Coal Tattoo

Massey Energy Co. Chairman and CEO, Don Blankenship, second from right, attends a press conference with board directors, from left, Robert Foglesong, Bobby Inman, and Stanley Suboleski, Monday, April 26, 2010 at in Charleston, W.Va. (AP Photo/Jeff Gentner)

So much for the notion that Alpha Natural Resources’ buyout of Massey Energy would put an end to efforts to argue that the Upper Big Branch Mine Disaster was an act of God, rather than a completely preventable result of  terrible safety practices by Massey.

The Wall Street Journal’s Kris Maher just posted a story based on what is apparently a copy of Massey’s internal report on the April 5, 2010, explosion at Upper Big Branch.
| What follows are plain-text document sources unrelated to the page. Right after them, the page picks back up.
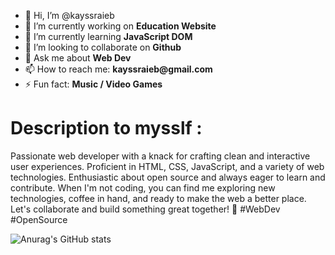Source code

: - 👋 Hi, I’m @kayssraieb
- 🔭 I’m currently working on __Education Website__
- 🌱 I’m currently learning __JavaScript DOM__
- 👯 I’m looking to collaborate on __Github__
- 💬 Ask me about __Web Dev__
- 📫 How to reach me: __kayssraieb@gmail.com__
- ⚡ Fun fact: __Music / Video Games__

# Description to mysslf :
Passionate web developer with a knack for crafting clean and interactive user experiences. Proficient in HTML, CSS, JavaScript, and a variety of web technologies. Enthusiastic about open source and always eager to learn and contribute. When I'm not coding, you can find me exploring new technologies, coffee in hand, and ready to make the web a better place. Let's collaborate and build something great together! 🚀 #WebDev #OpenSource

![Anurag's GitHub stats](https://github-readme-stats.vercel.app/api?username=anuraghazra&hide=contribs,prs)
Kris writes:

Massey Energy Co.’s yearlong investigation into a mine explosion that killed 29 of its workers concluded the blast was fueled by an unpreventable surge of natural gas and not coal dust, contradicting the findings of federal regulators and an independent investigation.

Massey released its 102-page report Friday, two days after the company was sold to Alpha Natural Resources Inc. for $7.1 billion. The report’s findings support in far more detail a theory of the accident the company first outlined in July. It also levels new criticism at the federal Mine Safety and Health Administration for conducting a “deeply flawed” investigation.

The story goes on to say:

Rather than resolve controversy about the accident, Massey’s report is likely to fuel more tension with regulators. It could also further complicate lawsuits filed by family members of miners killed in the accident whose claims are based on allegations that Massey knowingly and intentionally created unsafe conditions that led to the deaths. So far, 13 of the 29 families have sued and eight have agreed to settlement offers made by Massey.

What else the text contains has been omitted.